● Directions: How many lines in the records below include "nreads"? Answer with the number only.
■ ■ ■ ■ ■ ■ ■
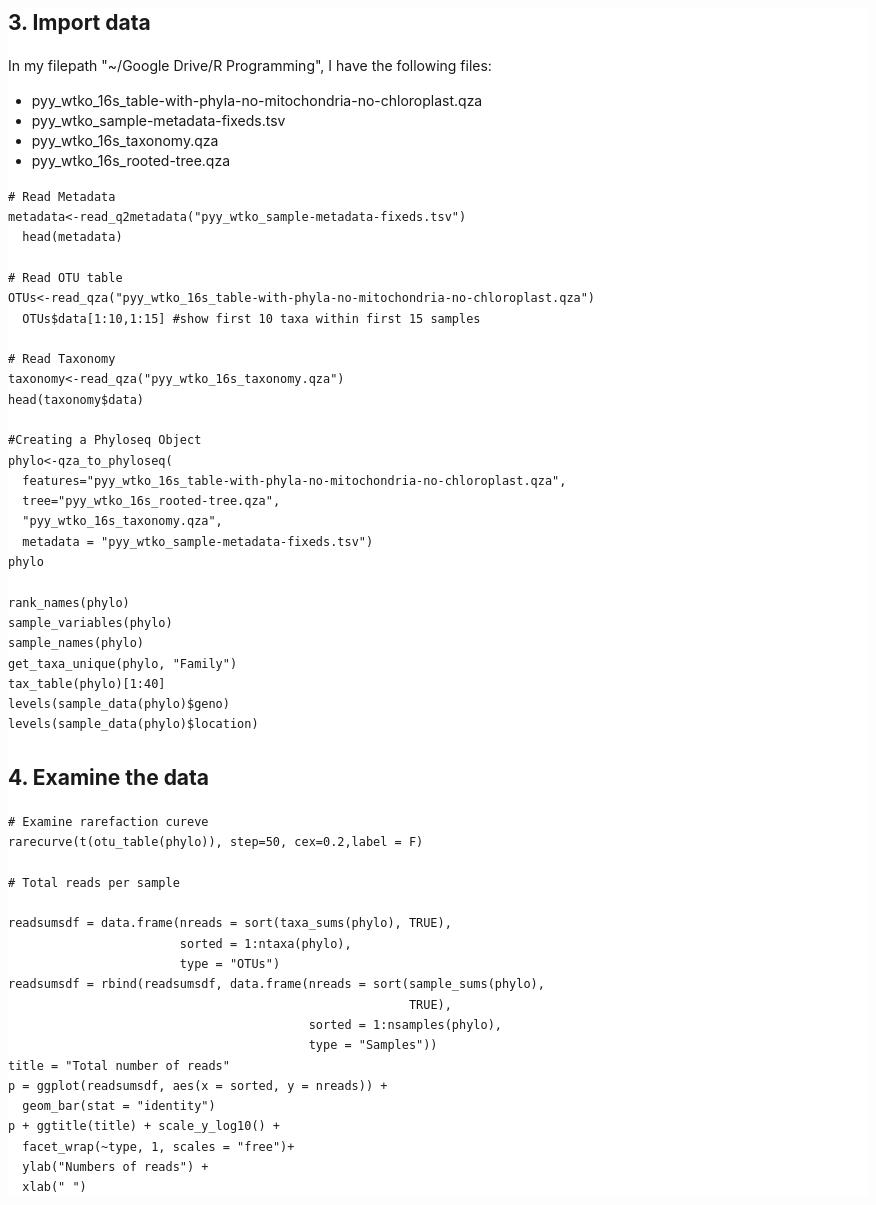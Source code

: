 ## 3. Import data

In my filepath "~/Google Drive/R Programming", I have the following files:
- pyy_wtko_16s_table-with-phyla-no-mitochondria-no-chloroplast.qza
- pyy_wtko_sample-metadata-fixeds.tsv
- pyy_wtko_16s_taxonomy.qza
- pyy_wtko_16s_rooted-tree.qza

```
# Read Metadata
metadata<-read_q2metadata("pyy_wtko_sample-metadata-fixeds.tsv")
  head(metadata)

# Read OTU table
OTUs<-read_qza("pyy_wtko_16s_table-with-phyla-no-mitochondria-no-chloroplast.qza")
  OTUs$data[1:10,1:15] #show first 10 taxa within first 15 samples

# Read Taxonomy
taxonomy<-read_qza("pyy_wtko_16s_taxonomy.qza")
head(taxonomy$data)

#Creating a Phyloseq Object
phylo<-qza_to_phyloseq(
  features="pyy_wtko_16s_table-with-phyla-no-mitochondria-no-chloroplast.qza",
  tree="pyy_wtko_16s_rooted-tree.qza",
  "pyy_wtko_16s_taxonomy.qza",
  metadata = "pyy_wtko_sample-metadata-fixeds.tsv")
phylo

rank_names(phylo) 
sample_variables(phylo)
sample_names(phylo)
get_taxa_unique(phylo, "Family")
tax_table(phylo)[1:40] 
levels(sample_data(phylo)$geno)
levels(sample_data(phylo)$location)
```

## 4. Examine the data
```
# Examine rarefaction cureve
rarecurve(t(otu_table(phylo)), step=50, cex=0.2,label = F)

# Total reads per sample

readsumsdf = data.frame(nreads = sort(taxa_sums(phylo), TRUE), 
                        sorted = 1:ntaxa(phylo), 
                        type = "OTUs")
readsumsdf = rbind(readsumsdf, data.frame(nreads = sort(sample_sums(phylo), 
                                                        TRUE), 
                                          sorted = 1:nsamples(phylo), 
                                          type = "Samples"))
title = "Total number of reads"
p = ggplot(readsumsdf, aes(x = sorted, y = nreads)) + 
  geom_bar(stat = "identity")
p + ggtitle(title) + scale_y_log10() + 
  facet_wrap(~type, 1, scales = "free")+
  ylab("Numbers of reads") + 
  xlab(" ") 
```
■ ■ ■ ■ ■ ■ ■
● Solution to this exercise: 3